In particolare, gli esuberi deriveranno da motivate esigenze funzionali e sempre laddove le di spese di personale risultino pari o superiori al 50% delle spese correnti. La riproposizione dell’istituto con la legge di stabilità non ha superato due problemi già evidenziati col dl 101/2013: la circostanza che molte partecipate, per la natura dei servizi che svolgono, a elevato impiego di manodopera, hanno certamente spese di personale elevate; nonché il concetto di «spese correnti», non propriamente conforme alla contabilità privatistica.
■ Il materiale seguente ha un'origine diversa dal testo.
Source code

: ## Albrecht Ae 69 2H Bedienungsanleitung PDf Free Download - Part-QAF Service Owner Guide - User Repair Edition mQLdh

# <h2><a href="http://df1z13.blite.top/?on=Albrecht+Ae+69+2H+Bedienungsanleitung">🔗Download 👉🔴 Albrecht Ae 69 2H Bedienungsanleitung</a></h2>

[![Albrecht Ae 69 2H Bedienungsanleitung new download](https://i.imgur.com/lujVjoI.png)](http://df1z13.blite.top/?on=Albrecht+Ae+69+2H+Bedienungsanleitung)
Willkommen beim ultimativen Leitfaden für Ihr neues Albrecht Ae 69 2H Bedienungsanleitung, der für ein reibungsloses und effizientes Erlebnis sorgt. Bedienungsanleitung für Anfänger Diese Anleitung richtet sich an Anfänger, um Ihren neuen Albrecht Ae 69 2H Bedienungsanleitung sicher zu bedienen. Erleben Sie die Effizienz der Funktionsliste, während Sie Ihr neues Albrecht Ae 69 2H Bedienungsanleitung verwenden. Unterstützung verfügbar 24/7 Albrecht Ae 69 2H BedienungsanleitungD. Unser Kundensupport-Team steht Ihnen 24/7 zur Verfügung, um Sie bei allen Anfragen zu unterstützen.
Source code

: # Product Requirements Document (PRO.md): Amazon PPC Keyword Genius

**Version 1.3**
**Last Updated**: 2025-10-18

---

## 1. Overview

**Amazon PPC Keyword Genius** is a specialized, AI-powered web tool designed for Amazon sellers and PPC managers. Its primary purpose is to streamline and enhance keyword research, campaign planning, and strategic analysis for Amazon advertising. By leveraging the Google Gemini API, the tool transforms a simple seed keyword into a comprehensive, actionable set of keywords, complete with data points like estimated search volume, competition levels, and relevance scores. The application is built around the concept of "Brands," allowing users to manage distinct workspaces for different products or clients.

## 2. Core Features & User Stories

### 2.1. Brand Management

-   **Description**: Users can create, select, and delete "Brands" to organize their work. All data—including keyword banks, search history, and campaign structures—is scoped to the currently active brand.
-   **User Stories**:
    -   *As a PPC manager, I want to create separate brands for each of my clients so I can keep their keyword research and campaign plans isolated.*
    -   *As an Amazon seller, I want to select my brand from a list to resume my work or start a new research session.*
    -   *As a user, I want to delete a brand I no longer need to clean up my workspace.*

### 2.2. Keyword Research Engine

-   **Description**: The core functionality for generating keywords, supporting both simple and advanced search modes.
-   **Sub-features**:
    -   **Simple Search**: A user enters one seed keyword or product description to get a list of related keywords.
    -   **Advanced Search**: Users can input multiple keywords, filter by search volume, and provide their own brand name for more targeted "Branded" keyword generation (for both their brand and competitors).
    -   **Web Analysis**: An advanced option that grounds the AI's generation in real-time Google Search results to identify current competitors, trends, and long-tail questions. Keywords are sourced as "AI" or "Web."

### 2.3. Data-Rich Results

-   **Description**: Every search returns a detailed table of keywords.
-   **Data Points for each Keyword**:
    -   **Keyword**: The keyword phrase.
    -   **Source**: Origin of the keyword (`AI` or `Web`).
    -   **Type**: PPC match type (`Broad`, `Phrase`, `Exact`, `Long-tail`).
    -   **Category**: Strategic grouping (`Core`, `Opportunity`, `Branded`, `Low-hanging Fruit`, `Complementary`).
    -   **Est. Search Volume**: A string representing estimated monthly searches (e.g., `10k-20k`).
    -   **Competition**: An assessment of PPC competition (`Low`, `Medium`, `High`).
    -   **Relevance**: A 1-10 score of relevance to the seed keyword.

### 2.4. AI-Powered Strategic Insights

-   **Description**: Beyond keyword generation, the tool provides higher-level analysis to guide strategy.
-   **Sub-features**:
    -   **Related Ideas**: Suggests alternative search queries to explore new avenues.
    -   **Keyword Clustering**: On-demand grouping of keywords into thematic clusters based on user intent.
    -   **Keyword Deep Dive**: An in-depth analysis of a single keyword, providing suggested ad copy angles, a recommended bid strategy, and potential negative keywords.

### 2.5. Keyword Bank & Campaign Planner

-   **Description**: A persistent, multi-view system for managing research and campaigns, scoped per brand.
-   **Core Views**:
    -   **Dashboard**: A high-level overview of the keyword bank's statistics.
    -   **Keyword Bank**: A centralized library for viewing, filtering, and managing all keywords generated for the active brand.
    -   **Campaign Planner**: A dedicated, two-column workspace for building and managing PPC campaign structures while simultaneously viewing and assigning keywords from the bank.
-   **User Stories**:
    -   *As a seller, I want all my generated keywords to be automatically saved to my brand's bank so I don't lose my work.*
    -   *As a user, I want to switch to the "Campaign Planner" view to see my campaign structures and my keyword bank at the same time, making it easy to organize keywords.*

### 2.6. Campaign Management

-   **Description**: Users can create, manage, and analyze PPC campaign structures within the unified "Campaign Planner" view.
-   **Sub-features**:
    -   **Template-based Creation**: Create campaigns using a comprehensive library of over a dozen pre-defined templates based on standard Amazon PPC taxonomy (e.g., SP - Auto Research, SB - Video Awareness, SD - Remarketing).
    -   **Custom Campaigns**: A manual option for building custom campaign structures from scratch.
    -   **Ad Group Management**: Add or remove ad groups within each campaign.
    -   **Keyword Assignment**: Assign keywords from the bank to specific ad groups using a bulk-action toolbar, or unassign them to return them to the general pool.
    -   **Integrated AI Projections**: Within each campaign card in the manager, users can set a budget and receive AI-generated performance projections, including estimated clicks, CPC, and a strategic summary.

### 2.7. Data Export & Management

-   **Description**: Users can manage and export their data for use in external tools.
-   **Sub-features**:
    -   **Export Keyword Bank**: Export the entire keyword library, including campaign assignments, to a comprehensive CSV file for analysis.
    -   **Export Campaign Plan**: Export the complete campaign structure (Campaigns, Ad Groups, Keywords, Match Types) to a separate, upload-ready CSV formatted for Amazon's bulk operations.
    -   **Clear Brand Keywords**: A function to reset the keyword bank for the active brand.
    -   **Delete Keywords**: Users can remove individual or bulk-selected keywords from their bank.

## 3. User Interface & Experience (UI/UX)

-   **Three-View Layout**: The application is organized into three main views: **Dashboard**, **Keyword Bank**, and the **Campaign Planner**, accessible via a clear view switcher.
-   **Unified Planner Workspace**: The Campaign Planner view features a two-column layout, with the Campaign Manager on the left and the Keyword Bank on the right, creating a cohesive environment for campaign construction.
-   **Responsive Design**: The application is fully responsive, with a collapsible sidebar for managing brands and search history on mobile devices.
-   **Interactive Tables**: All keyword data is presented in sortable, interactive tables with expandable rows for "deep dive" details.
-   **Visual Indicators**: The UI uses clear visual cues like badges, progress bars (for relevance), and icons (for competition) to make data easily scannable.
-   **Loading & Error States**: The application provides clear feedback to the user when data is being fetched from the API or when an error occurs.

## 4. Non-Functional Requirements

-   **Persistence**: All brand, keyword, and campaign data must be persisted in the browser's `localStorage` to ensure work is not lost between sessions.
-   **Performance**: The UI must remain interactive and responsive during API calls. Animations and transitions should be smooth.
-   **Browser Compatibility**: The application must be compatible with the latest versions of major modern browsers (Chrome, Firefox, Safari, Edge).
In ogni caso, rilevati gli esuberi, le società debbono inviare un’informativa preventiva alle rappresentanze sindacali operanti presso di loro ed alle organizzazioni sindacali firmatarie del contratto collettivo applicato, nella quale indicare numero, collocazione aziendale e profili professionali del personale eccedentario. Tali informazioni vanno comunicate anche al dipartimento della funzione pubblica.

Una volta dichiarate in esubero, le posizioni lavorative dovranno essere cancellate dall’organizzazione e non potranno essere ripristinate con nuove assunzioni. Entro dieci giorni dal ricevimento dell’informativa l’ente controllante dovrà ricollocare il personale eccedentario nell’ambito della stessa società, anche ricorrendo a forme flessibili di gestione del tempo di lavoro, oppure presso altre società controllate dal medesimo ente o dai suoi enti strumentali.

Accordi Per facilitare la ricollocazione del personale in esubero gli enti controllanti e le stesse società partecipate potranno possono concludere accordi collettivi con le organizzazioni sindacali più rappresentative, che consentano di attivare la mobilità dei dipendenti in esubero presso altre società dello stesso tipo anche operanti fuori del territorio regionale ove ha sede la società interessata dalle eccedenze. Incentivi Per favorire le forme di mobilità viste sopra, le partecipate possono farsi carico, per un periodo massimo di tre anni, di una quota parte non superiore al 30% del trattamento economico del personale interessato dalla mobilità, nell’ambito delle proprie disponibilità di bilancio e senza nuovi o maggiori oneri a carico della finanza pubblica. Tali somme non concorrono alla formazione del reddito imponibile ai fini delle imposte sul reddito e dell’imposta regionale sulle attività produttive.